Many entrepreneurs start their first business as a sole proprietorship. It’s typically the easiest business structure to form. However, it also leaves the owner financially vulnerable if the business is sued or accumulates debt it can’t pay.
Sole proprietors often find themselves using personal funds to finance their business when they run into a liquidity issue and have to pay employees or vendors or purchase equipment or supplies. They may end up moving money back and forth between their personal and business accounts.
Doing that in a corporation or company with another type of business structure that protects officers from personal liability can be a breach of fiduciary duty. However, that’s not the case for sole proprietorships.
Nonetheless, sole proprietors should scrupulously separate their personal and business finances. Why?
Commingling personal and business funds can bring complications
When you avoid commingling personal and business funds, you minimize the chances of making a costly tax error. Separating your personal and business finances and transactions will also make your financial statements much clearer and more accurate.
If you use a tax preparer and/or accountant, you’ll make things less complicated for them – and less expensive for yourself. Having clearly separate financial records will also help when you apply for a business loan.

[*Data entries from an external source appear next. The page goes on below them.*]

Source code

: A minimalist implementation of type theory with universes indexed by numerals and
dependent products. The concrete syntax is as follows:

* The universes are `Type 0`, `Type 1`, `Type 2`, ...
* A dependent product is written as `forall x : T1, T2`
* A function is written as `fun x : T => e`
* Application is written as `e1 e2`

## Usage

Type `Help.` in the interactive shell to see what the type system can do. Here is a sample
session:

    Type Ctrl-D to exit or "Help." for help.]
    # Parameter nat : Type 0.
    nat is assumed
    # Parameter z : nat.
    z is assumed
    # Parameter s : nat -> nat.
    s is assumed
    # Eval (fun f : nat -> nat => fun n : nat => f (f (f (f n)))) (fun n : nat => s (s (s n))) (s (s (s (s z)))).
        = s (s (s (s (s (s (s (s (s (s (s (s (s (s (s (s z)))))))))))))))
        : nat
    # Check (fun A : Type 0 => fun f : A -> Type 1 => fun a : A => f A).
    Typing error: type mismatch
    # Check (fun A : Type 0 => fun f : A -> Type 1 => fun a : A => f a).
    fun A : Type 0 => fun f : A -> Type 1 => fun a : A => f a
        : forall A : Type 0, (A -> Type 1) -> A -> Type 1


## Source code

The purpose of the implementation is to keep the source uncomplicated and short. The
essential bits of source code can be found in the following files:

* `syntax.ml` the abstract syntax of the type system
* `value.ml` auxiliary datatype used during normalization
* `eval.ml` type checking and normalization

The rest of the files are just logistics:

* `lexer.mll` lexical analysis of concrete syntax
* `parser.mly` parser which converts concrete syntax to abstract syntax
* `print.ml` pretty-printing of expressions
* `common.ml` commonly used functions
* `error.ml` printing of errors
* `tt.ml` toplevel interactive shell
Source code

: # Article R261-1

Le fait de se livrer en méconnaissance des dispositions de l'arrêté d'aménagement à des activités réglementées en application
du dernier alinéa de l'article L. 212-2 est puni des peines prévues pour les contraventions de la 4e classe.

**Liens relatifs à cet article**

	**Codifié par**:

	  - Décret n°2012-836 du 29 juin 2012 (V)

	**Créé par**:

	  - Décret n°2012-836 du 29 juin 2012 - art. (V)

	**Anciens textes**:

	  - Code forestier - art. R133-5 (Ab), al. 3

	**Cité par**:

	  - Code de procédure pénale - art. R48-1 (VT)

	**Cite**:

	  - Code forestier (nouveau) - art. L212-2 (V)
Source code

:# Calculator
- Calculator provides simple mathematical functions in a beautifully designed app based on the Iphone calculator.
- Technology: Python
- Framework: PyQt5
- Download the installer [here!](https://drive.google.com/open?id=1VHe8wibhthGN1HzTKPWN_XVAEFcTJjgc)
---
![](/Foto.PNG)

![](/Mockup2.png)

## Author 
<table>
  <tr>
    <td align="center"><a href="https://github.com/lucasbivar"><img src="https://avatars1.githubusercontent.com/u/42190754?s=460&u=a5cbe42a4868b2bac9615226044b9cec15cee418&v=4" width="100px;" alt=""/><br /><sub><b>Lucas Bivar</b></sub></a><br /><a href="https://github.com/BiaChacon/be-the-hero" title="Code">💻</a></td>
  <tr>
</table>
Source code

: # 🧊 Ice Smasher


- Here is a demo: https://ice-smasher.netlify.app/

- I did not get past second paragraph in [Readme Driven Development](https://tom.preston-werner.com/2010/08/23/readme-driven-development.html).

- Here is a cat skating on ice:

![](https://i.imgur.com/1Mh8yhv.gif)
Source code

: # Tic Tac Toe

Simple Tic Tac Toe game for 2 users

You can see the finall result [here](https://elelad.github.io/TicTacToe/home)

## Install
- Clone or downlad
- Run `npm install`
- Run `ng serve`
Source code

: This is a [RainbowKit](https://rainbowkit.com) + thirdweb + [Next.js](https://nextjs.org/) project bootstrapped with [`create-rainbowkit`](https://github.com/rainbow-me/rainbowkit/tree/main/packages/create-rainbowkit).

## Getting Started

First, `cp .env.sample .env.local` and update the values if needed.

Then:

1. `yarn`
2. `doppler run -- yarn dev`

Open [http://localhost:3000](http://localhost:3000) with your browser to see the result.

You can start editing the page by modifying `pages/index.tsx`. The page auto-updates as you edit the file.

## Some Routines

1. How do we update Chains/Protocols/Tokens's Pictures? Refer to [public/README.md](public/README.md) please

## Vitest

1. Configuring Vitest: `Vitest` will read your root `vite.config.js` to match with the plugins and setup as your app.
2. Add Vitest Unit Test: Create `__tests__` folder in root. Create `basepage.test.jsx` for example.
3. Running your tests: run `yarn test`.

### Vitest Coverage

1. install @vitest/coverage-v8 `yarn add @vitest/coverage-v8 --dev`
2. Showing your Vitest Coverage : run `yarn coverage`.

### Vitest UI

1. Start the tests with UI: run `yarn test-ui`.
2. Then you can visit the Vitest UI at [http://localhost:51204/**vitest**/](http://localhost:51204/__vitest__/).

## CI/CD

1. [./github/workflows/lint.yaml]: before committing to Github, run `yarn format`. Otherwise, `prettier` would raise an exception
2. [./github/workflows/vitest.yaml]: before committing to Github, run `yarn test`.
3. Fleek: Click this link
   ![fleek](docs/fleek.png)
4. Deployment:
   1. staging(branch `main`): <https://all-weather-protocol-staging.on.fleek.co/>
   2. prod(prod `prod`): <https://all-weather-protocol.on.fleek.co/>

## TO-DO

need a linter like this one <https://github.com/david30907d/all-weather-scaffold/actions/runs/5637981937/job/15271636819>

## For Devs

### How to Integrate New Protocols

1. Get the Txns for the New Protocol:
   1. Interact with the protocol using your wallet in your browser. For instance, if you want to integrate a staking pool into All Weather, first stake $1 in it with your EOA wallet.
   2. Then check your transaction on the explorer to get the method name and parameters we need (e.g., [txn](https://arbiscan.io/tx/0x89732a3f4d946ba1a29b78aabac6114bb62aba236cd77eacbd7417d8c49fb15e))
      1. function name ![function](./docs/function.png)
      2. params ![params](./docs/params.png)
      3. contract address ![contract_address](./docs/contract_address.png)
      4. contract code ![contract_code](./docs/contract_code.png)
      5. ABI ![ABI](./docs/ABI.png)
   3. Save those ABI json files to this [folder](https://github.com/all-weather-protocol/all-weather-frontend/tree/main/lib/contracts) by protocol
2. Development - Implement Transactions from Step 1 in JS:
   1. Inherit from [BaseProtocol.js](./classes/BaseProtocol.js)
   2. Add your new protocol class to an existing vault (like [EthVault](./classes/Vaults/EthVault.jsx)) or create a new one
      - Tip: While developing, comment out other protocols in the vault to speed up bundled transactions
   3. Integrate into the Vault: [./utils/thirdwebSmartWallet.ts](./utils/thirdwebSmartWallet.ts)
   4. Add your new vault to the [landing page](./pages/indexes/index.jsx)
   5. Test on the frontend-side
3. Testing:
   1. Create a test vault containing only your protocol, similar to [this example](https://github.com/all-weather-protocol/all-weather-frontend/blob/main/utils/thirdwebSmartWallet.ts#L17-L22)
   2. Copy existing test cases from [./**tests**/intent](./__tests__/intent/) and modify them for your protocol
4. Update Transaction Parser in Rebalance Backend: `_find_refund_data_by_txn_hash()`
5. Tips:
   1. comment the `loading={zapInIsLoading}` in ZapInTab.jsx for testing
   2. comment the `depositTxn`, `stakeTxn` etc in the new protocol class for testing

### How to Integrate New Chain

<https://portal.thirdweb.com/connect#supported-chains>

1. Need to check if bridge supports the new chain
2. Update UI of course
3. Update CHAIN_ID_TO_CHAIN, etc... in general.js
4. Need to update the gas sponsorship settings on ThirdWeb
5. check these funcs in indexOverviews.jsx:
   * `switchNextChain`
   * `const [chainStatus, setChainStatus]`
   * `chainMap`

Avoiding commingling requires some extra steps
Sole proprietors often commingle personal and business assets to simply save a couple of steps. They may just deposit a client’s check directly into their personal account to pay themselves. However, that check should go into the business account. Sole proprietors should then pay themselves out of that account. That’s just one example of how to avoid this commingling.
No matter what type of business you’re starting, it’s crucial to understand the potential legal ramifications of commingling personal and business funds. Having sound legal guidance from the beginning can save you time, stress and money in the long run.